Video yang diupload Putra telah didownload ribuan kali dan banyak netizen menyerbu channel youtube sopapae untuk mengetahui perkembangan selanjutnya. "Apakah sudah ada respon baik dari pihak terkait untuk harta Jaret?" Tanya Kaliana serius kepada Putra yang sedang memperlihatkan semua respon masyarakat.
Putra segera memeriksa semua kekayaan Jaret. Ketika melihat kekayaan Jaret telah dibekukan, putra memperlihatkan sambil mengangkat jempol ke arah Kaliana.
Putra juga memperlihatkan pihak pengadilan yang diwawanrai oleh berbagai media untuk mengetahui perkembangan gugatan cerai Chasina dan pembagian harta gono-gini. Ketika mendengar jawaban pihak kehakiman, Kaliana menarik nafas lega.
Jawaban pihak pengadilan normatif, tetapi memberikan sinyal bahwa sudah diproses. "Putra, tolong tiup sedikit dengan buka kekayaan Jaret lewat sarang laba-laba." Ucap Kaliana pelan. Putra mengerti maksud Kaliana untuk membuka sedikit tentang harta kekayaan Jaret lewat jalur khusus yang tidak bisa dideteksi, tapi mampu membuat gelembong di masyarakat yang penasaran tentang kekayaan Jaret.

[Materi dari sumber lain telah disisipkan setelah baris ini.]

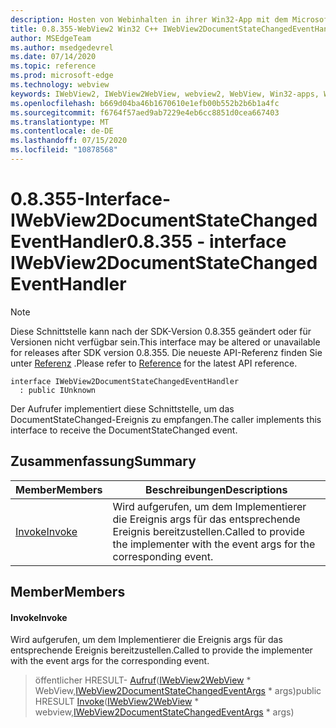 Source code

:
 ```yaml
---
description: Hosten von Webinhalten in ihrer Win32-App mit dem Microsoft Edge WebView2-Steuerelement
title: 0.8.355-WebView2 Win32 C++ IWebView2DocumentStateChangedEventHandler
author: MSEdgeTeam
ms.author: msedgedevrel
ms.date: 07/14/2020
ms.topic: reference
ms.prod: microsoft-edge
ms.technology: webview
keywords: IWebView2, IWebView2WebView, webview2, WebView, Win32-apps, Win32, Edge
ms.openlocfilehash: b669d04ba46b1670610e1efb00b552b2b6b1a4fc
ms.sourcegitcommit: f6764f57aed9ab7229e4eb6cc8851d0cea667403
ms.translationtype: MT
ms.contentlocale: de-DE
ms.lasthandoff: 07/15/2020
ms.locfileid: "10878568"
---
```

# <span data-ttu-id="3917b-104">0.8.355-Interface-IWebView2DocumentStateChangedEventHandler</span><span class="sxs-lookup"><span data-stu-id="3917b-104">0.8.355 - interface IWebView2DocumentStateChangedEventHandler</span></span> 

> [!NOTE]
> <span data-ttu-id="3917b-105">Diese Schnittstelle kann nach der SDK-Version 0.8.355 geändert oder für Versionen nicht verfügbar sein.</span><span class="sxs-lookup"><span data-stu-id="3917b-105">This interface may be altered or unavailable for releases after SDK version 0.8.355.</span></span> <span data-ttu-id="3917b-106">Die neueste API-Referenz finden Sie unter [Referenz](../../../webview2-api-reference.md) .</span><span class="sxs-lookup"><span data-stu-id="3917b-106">Please refer to [Reference](../../../webview2-api-reference.md) for the latest API reference.</span></span>

```
interface IWebView2DocumentStateChangedEventHandler
  : public IUnknown
```

<span data-ttu-id="3917b-107">Der Aufrufer implementiert diese Schnittstelle, um das DocumentStateChanged-Ereignis zu empfangen.</span><span class="sxs-lookup"><span data-stu-id="3917b-107">The caller implements this interface to receive the DocumentStateChanged event.</span></span>

## <span data-ttu-id="3917b-108">Zusammenfassung</span><span class="sxs-lookup"><span data-stu-id="3917b-108">Summary</span></span>

 <span data-ttu-id="3917b-109">Member</span><span class="sxs-lookup"><span data-stu-id="3917b-109">Members</span></span>                        | <span data-ttu-id="3917b-110">Beschreibungen</span><span class="sxs-lookup"><span data-stu-id="3917b-110">Descriptions</span></span>
--------------------------------|---------------------------------------------
[<span data-ttu-id="3917b-111">Invoke</span><span class="sxs-lookup"><span data-stu-id="3917b-111">Invoke</span></span>](#invoke) | <span data-ttu-id="3917b-112">Wird aufgerufen, um dem Implementierer die Ereignis args für das entsprechende Ereignis bereitzustellen.</span><span class="sxs-lookup"><span data-stu-id="3917b-112">Called to provide the implementer with the event args for the corresponding event.</span></span>

## <span data-ttu-id="3917b-113">Member</span><span class="sxs-lookup"><span data-stu-id="3917b-113">Members</span></span>

#### <span data-ttu-id="3917b-114">Invoke</span><span class="sxs-lookup"><span data-stu-id="3917b-114">Invoke</span></span> 

<span data-ttu-id="3917b-115">Wird aufgerufen, um dem Implementierer die Ereignis args für das entsprechende Ereignis bereitzustellen.</span><span class="sxs-lookup"><span data-stu-id="3917b-115">Called to provide the implementer with the event args for the corresponding event.</span></span>

> <span data-ttu-id="3917b-116">öffentlicher HRESULT- [Aufruf](#invoke)([IWebView2WebView](IWebView2WebView.md) \* WebView,[IWebView2DocumentStateChangedEventArgs](IWebView2DocumentStateChangedEventArgs.md) \* args)</span><span class="sxs-lookup"><span data-stu-id="3917b-116">public HRESULT [Invoke](#invoke)([IWebView2WebView](IWebView2WebView.md) \* webview,[IWebView2DocumentStateChangedEventArgs](IWebView2DocumentStateChangedEventArgs.md) \* args)</span></span>

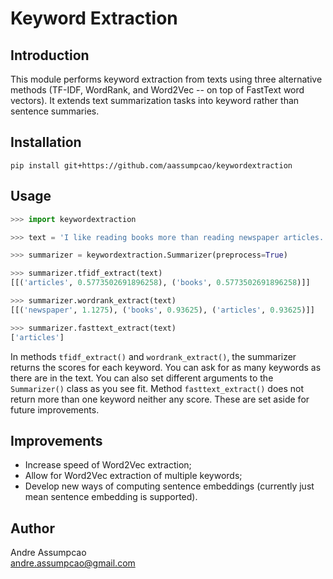 # Keyword Extraction

## Introduction
This module performs keyword extraction from texts using three alternative methods (TF-IDF, WordRank, and Word2Vec -- on top of FastText word vectors). It extends text summarization tasks into keyword rather than sentence summaries.

## Installation
```
pip install git+https://github.com/aassumpcao/keywordextraction
```

## Usage
```python
>>> import keywordextraction

>>> text = 'I like reading books more than reading newspaper articles.'

>>> summarizer = keywordextraction.Summarizer(preprocess=True)

>>> summarizer.tfidf_extract(text)
[[('articles', 0.5773502691896258), ('books', 0.5773502691896258)]]

>>> summarizer.wordrank_extract(text)
[[('newspaper', 1.1275), ('books', 0.93625), ('articles', 0.93625)]]

>>> summarizer.fasttext_extract(text)
['articles']
```

In methods ```tfidf_extract()``` and ```wordrank_extract()```, the summarizer returns the scores for each keyword. You can ask for as many keywords as there are in the text. You can also set different arguments to the ```Summarizer()``` class as you see fit. Method ```fasttext_extract()``` does not return more than one keyword neither any score. These are set aside for future improvements.

## Improvements
- Increase speed of Word2Vec extraction;
- Allow for Word2Vec extraction of multiple keywords;
- Develop new ways of computing sentence embeddings (currently just mean sentence embedding is supported).

## Author
Andre Assumpcao <br>
andre.assumpcao@gmail.com
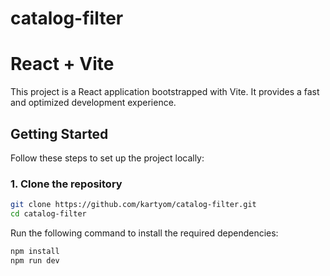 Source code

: # catalog-filter

# React + Vite
This project is a React application bootstrapped with Vite. It provides a fast and optimized development experience.

## Getting Started

Follow these steps to set up the project locally:

### 1. Clone the repository

```bash
git clone https://github.com/kartyom/catalog-filter.git
cd catalog-filter
```
Run the following command to install the required dependencies:
```bash
npm install
npm run dev
```
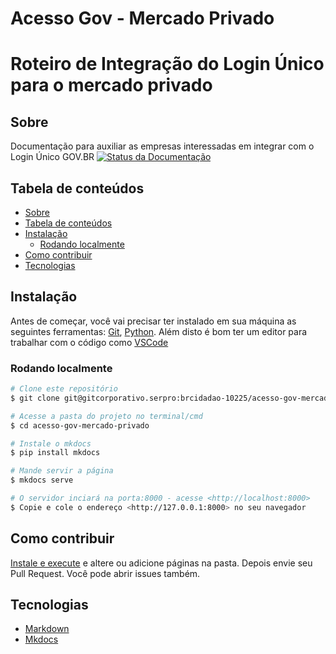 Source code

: # Acesso Gov - Mercado Privado

Roteiro de Integração do Login Único para o mercado privado
===================================================


Sobre
-----

Documentação para auxiliar as empresas interessadas em integrar com o Login Único GOV.BR 
[![Status da Documentação](https://readthedocs.org/projects/roteiro-de-integracao-do-login-unico/badge/?version=stable)](https://manual-roteiro-integracao-login-unico.servicos.gov.br/pt/stable/?badge=stable)


Tabela de conteúdos
-------------------

   * [Sobre](#sobre)
   * [Tabela de conteúdos](tabela-de-conteudos)
   * [Instalação](#instalação)
      * [Rodando localmente](#rodando-localmente) 
   * [Como contribuir](#como-contribuir)
   * [Tecnologias](#tecnologias)

Instalação 
----------

Antes de começar, você vai precisar ter instalado em sua máquina as seguintes ferramentas:
[Git](https://git-scm.com), [Python](https://python.org/). 
Além disto é bom ter um editor para trabalhar com o código como [VSCode](https://code.visualstudio.com/)

### Rodando localmente

```bash
# Clone este repositório
$ git clone git@gitcorporativo.serpro:brcidadao-10225/acesso-gov-mercado-privado.git

# Acesse a pasta do projeto no terminal/cmd
$ cd acesso-gov-mercado-privado

# Instale o mkdocs
$ pip install mkdocs

# Mande servir a página
$ mkdocs serve

# O servidor inciará na porta:8000 - acesse <http://localhost:8000>
$ Copie e cole o endereço <http://127.0.0.1:8000> no seu navegador
```

Como contribuir
---------------

[Instale e execute](#instalação) e altere ou adicione páginas na pasta. Depois envie seu Pull Request.
Você pode abrir issues também.


Tecnologias
-----------

- [Markdown](https://www.markdownguide.org)
- [Mkdocs](https://www.mkdocs.org)




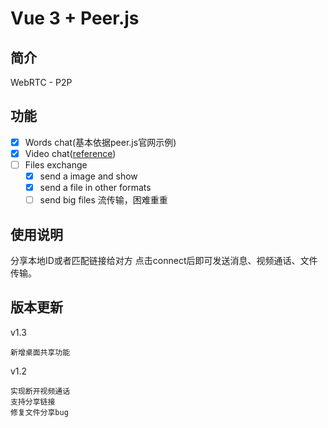 # Vue 3 + Peer.js
## 简介
WebRTC - P2P

## 功能
- [x] Words chat(基本依据peer.js官网示例)
- [x] Video chat([reference](https://github.com/haixiangyan/react-p2p-chatroom))
- [ ] Files exchange
    - [x] send a image and show
    - [x] send a file in other formats
    - [ ] send big files 流传输，困难重重
## 使用说明
分享本地ID或者匹配链接给对方
点击connect后即可发送消息、视频通话、文件传输。

## 版本更新
v1.3
```
新增桌面共享功能
```

v1.2
```
实现断开视频通话
支持分享链接
修复文件分享bug
``` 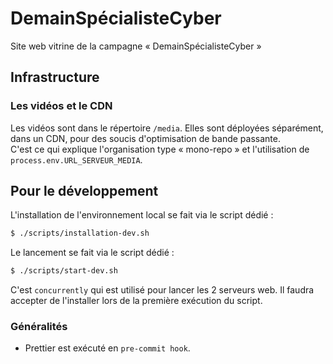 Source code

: # DemainSpécialisteCyber

Site web vitrine de la campagne « DemainSpécialisteCyber »

## Infrastructure

### Les vidéos et le CDN

Les vidéos sont dans le répertoire `/media`. Elles sont déployées séparément, dans un CDN, pour des soucis d'optimisation de bande passante.  
C'est ce qui explique l'organisation type « mono-repo » et l'utilisation de `process.env.URL_SERVEUR_MEDIA`.

## Pour le développement

L'installation de l'environnement local se fait via le script dédié :

```sh
$ ./scripts/installation-dev.sh
```

Le lancement se fait via le script dédié :

```sh
$ ./scripts/start-dev.sh
```

C'est `concurrently` qui est utilisé pour lancer les 2 serveurs web. Il faudra accepter de l'installer lors de la première exécution du script.

### Généralités

- Prettier est exécuté en `pre-commit hook`. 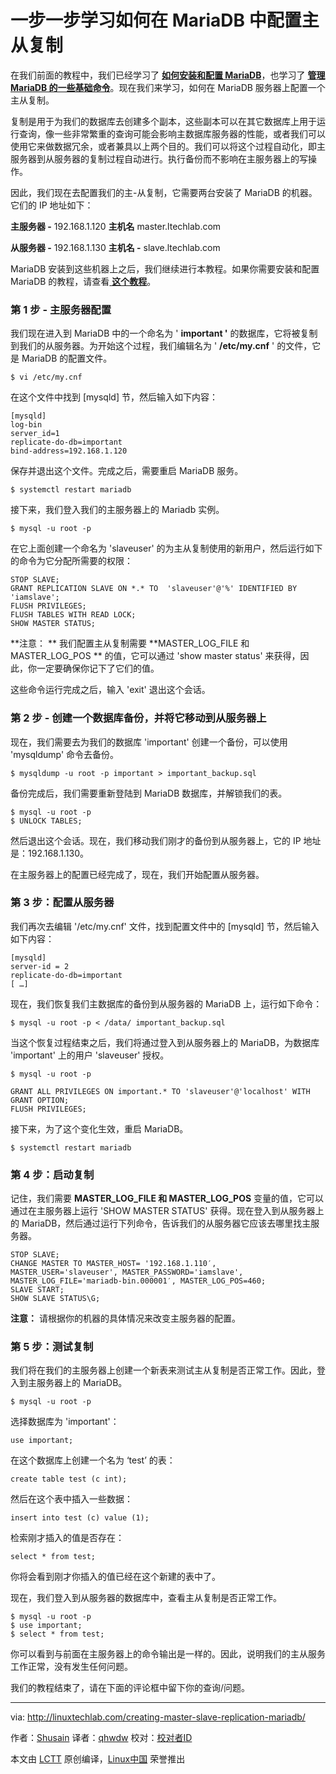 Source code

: 一步一步学习如何在 MariaDB 中配置主从复制
======
在我们前面的教程中，我们已经学习了 [**如何安装和配置 MariaDB**][1]，也学习了 [**管理 MariaDB 的一些基础命令**][2]。现在我们来学习，如何在 MariaDB 服务器上配置一个主从复制。

复制是用于为我们的数据库去创建多个副本，这些副本可以在其它数据库上用于运行查询，像一些非常繁重的查询可能会影响主数据库服务器的性能，或者我们可以使用它来做数据冗余，或者兼具以上两个目的。我们可以将这个过程自动化，即主服务器到从服务器的复制过程自动进行。执行备份而不影响在主服务器上的写操作。

因此，我们现在去配置我们的主-从复制，它需要两台安装了 MariaDB 的机器。它们的 IP 地址如下：

 **主服务器 -** 192.168.1.120 **主机名** master.ltechlab.com

 **从服务器 -** 192.168.1.130 **主机名 -** slave.ltechlab.com

MariaDB 安装到这些机器上之后，我们继续进行本教程。如果你需要安装和配置 MariaDB 的教程，请查看[ **这个教程**][1]。


### **第 1 步 - 主服务器配置**

我们现在进入到 MariaDB 中的一个命名为 ' **important '** 的数据库，它将被复制到我们的从服务器。为开始这个过程，我们编辑名为 ' **/etc/my.cnf** ' 的文件，它是 MariaDB 的配置文件。

```
$ vi /etc/my.cnf
```

在这个文件中找到 [mysqld] 节，然后输入如下内容：

```
[mysqld]
log-bin
server_id=1
replicate-do-db=important
bind-address=192.168.1.120
```

保存并退出这个文件。完成之后，需要重启 MariaDB 服务。

```
$ systemctl restart mariadb
```

接下来，我们登入我们的主服务器上的 Mariadb 实例。

```
$ mysql -u root -p
```

在它上面创建一个命名为 'slaveuser' 的为主从复制使用的新用户，然后运行如下的命令为它分配所需要的权限：

```
STOP SLAVE;
GRANT REPLICATION SLAVE ON *.* TO  'slaveuser'@'%' IDENTIFIED BY 'iamslave';
FLUSH PRIVILEGES;
FLUSH TABLES WITH READ LOCK;
SHOW MASTER STATUS;
```

**注意： ** 我们配置主从复制需要 **MASTER_LOG_FILE 和 MASTER_LOG_POS ** 的值，它可以通过 'show master status' 来获得，因此，你一定要确保你记下了它们的值。

这些命令运行完成之后，输入 'exit' 退出这个会话。

### 第 2 步 - 创建一个数据库备份，并将它移动到从服务器上

现在，我们需要去为我们的数据库 'important' 创建一个备份，可以使用 'mysqldump' 命令去备份。

```
$ mysqldump -u root -p important > important_backup.sql
```

备份完成后，我们需要重新登陆到 MariaDB 数据库，并解锁我们的表。

```
$ mysql -u root -p
$ UNLOCK TABLES;
```

然后退出这个会话。现在，我们移动我们刚才的备份到从服务器上，它的 IP 地址是：192.168.1.130。

在主服务器上的配置已经完成了，现在，我们开始配置从服务器。

### 第 3 步：配置从服务器

我们再次去编辑 '/etc/my.cnf' 文件，找到配置文件中的 [mysqld] 节，然后输入如下内容：

```
[mysqld]
server-id = 2
replicate-do-db=important
[ …]
```

现在，我们恢复我们主数据库的备份到从服务器的 MariaDB 上，运行如下命令：

```
$ mysql -u root -p < /data/ important_backup.sql
```

当这个恢复过程结束之后，我们将通过登入到从服务器上的 MariaDB，为数据库 'important' 上的用户 'slaveuser' 授权。

```
$ mysql -u root -p
```

```
GRANT ALL PRIVILEGES ON important.* TO 'slaveuser'@'localhost' WITH GRANT OPTION;
FLUSH PRIVILEGES;
```

接下来，为了这个变化生效，重启 MariaDB。

```
$ systemctl restart mariadb
```

### **第 4 步：启动复制**

记住，我们需要 **MASTER_LOG_FILE 和 MASTER_LOG_POS** 变量的值，它可以通过在主服务器上运行 'SHOW MASTER STATUS' 获得。现在登入到从服务器上的 MariaDB，然后通过运行下列命令，告诉我们的从服务器它应该去哪里找主服务器。

```
STOP SLAVE;
CHANGE MASTER TO MASTER_HOST= '192.168.1.110′, MASTER_USER='slaveuser', MASTER_PASSWORD='iamslave', MASTER_LOG_FILE='mariadb-bin.000001′, MASTER_LOG_POS=460;
SLAVE START;
SHOW SLAVE STATUS\G;
```

**注意：** 请根据你的机器的具体情况来改变主服务器的配置。

### 第 5 步：测试复制

我们将在我们的主服务器上创建一个新表来测试主从复制是否正常工作。因此，登入到主服务器上的 MariaDB。

```
$ mysql -u root -p
```

选择数据库为 'important'：

```
use important;
```

在这个数据库上创建一个名为 ‘test’ 的表：

```
create table test (c int);
```

然后在这个表中插入一些数据：

```
insert into test (c) value (1);
```

检索刚才插入的值是否存在：

```
select * from test;
```

你将会看到刚才你插入的值已经在这个新建的表中了。

现在，我们登入到从服务器的数据库中，查看主从复制是否正常工作。

```
$ mysql -u root -p
$ use important;
$ select * from test;
```

你可以看到与前面在主服务器上的命令输出是一样的。因此，说明我们的主从服务工作正常，没有发生任何问题。

我们的教程结束了，请在下面的评论框中留下你的查询/问题。

--------------------------------------------------------------------------------

via: http://linuxtechlab.com/creating-master-slave-replication-mariadb/

作者：[Shusain][a]
译者：[qhwdw](https://github.com/qhwdw)
校对：[校对者ID](https://github.com/校对者ID)

本文由 [LCTT](https://github.com/LCTT/TranslateProject) 原创编译，[Linux中国](https://linux.cn/) 荣誉推出

[a]:http://linuxtechlab.com/author/shsuain/
[1]:http://linuxtechlab.com/installing-configuring-mariadb-rhelcentos/
[2]:http://linuxtechlab.com/mariadb-administration-commands-beginners/
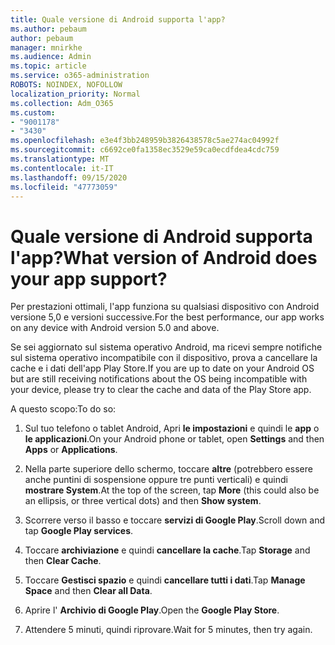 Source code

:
 ```yaml
---
title: Quale versione di Android supporta l'app?
ms.author: pebaum
author: pebaum
manager: mnirkhe
ms.audience: Admin
ms.topic: article
ms.service: o365-administration
ROBOTS: NOINDEX, NOFOLLOW
localization_priority: Normal
ms.collection: Adm_O365
ms.custom:
- "9001178"
- "3430"
ms.openlocfilehash: e3e4f3bb248959b3826438578c5ae274ac04992f
ms.sourcegitcommit: c6692ce0fa1358ec3529e59ca0ecdfdea4cdc759
ms.translationtype: MT
ms.contentlocale: it-IT
ms.lasthandoff: 09/15/2020
ms.locfileid: "47773059"
---
```

# <a name="what-version-of-android-does-your-app-support"></a><span data-ttu-id="428b5-102">Quale versione di Android supporta l'app?</span><span class="sxs-lookup"><span data-stu-id="428b5-102">What version of Android does your app support?</span></span>

<span data-ttu-id="428b5-103">Per prestazioni ottimali, l'app funziona su qualsiasi dispositivo con Android versione 5,0 e versioni successive.</span><span class="sxs-lookup"><span data-stu-id="428b5-103">For the best performance, our app works on any device with Android version 5.0 and above.</span></span>

<span data-ttu-id="428b5-104">Se sei aggiornato sul sistema operativo Android, ma ricevi sempre notifiche sul sistema operativo incompatibile con il dispositivo, prova a cancellare la cache e i dati dell'app Play Store.</span><span class="sxs-lookup"><span data-stu-id="428b5-104">If you are up to date on your Android OS but are still receiving notifications about the OS being incompatible with your device, please try to clear the cache and data of the Play Store app.</span></span>

<span data-ttu-id="428b5-105">A questo scopo:</span><span class="sxs-lookup"><span data-stu-id="428b5-105">To do so:</span></span> 

1. <span data-ttu-id="428b5-106">Sul tuo telefono o tablet Android, Apri **le impostazioni** e quindi le **app** o **le applicazioni**.</span><span class="sxs-lookup"><span data-stu-id="428b5-106">On your Android phone or tablet, open **Settings** and then **Apps** or **Applications**.</span></span>

2. <span data-ttu-id="428b5-107">Nella parte superiore dello schermo, toccare **altre** (potrebbero essere anche puntini di sospensione oppure tre punti verticali) e quindi **mostrare System**.</span><span class="sxs-lookup"><span data-stu-id="428b5-107">At the top of the screen, tap **More** (this could also be an ellipsis, or three vertical dots) and then **Show system**.</span></span> 

3. <span data-ttu-id="428b5-108">Scorrere verso il basso e toccare **servizi di Google Play**.</span><span class="sxs-lookup"><span data-stu-id="428b5-108">Scroll down and tap **Google Play services**.</span></span> 

4. <span data-ttu-id="428b5-109">Toccare **archiviazione** e quindi **cancellare la cache**.</span><span class="sxs-lookup"><span data-stu-id="428b5-109">Tap **Storage** and then **Clear Cache**.</span></span> 

5. <span data-ttu-id="428b5-110">Toccare **Gestisci spazio** e quindi **cancellare tutti i dati**.</span><span class="sxs-lookup"><span data-stu-id="428b5-110">Tap **Manage Space** and then **Clear all Data**.</span></span> 

6. <span data-ttu-id="428b5-111">Aprire l' **Archivio di Google Play**.</span><span class="sxs-lookup"><span data-stu-id="428b5-111">Open the **Google Play Store**.</span></span> 

7. <span data-ttu-id="428b5-112">Attendere 5 minuti, quindi riprovare.</span><span class="sxs-lookup"><span data-stu-id="428b5-112">Wait for 5 minutes, then try again.</span></span>  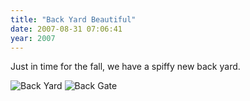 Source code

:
 ```yaml
---
title: "Back Yard Beautiful"
date: 2007-08-31 07:06:41
year: 2007
---
```

Just in time for the fall, we have a spiffy new back yard.

<img alt="Back Yard" src="{{'/files/2007/08/backyard-2007.jpg' | relative_url}}" class="centered">

<img alt="Back Gate" src="{{'/files/2007/08/gate-2007.jpg' | relative_url}}" class="centered">
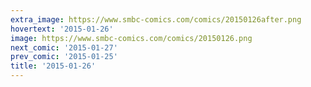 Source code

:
 ```yaml
---
extra_image: https://www.smbc-comics.com/comics/20150126after.png
hovertext: '2015-01-26'
image: https://www.smbc-comics.com/comics/20150126.png
next_comic: '2015-01-27'
prev_comic: '2015-01-25'
title: '2015-01-26'
---
```


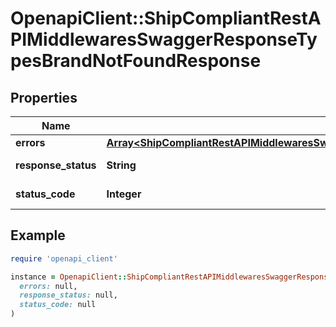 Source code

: # OpenapiClient::ShipCompliantRestAPIMiddlewaresSwaggerResponseTypesBrandNotFoundResponse

## Properties

| Name | Type | Description | Notes |
| ---- | ---- | ----------- | ----- |
| **errors** | [**Array&lt;ShipCompliantRestAPIMiddlewaresSwaggerResponseTypesBrandNotFoundResponseError&gt;**](ShipCompliantRestAPIMiddlewaresSwaggerResponseTypesBrandNotFoundResponseError.md) |  | [optional] |
| **response_status** | **String** |  | [optional][default to &#39;Failure&#39;] |
| **status_code** | **Integer** |  | [optional][default to STATUS_CODE::N404] |

## Example

```ruby
require 'openapi_client'

instance = OpenapiClient::ShipCompliantRestAPIMiddlewaresSwaggerResponseTypesBrandNotFoundResponse.new(
  errors: null,
  response_status: null,
  status_code: null
)
```

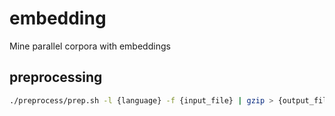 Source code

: # embedding
Mine parallel corpora with embeddings

## preprocessing

```bash
./preprocess/prep.sh -l {language} -f {input_file} | gzip > {output_file}
```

"Putra pelan dan tipis-tipis saja. Aku mau istirahat sebentar." Ucap Kaliana pelan, lalu pamit kepada Marons dengan memberikan isyarat. Marons mengangguk mengerti sambil mengelus pelan pundak Kaliana, agar bisa istirahat.
Setelah Kaliana meninggalkan ruang kerja, Danny juga pamit untuk keluar. Marons ikut turun bersama Danny, karena Danny memberikan isyarat mau berbicara dengannya. "Ada apa?" Tanya Marons setelah mereka berdua berada di ruang keluarga.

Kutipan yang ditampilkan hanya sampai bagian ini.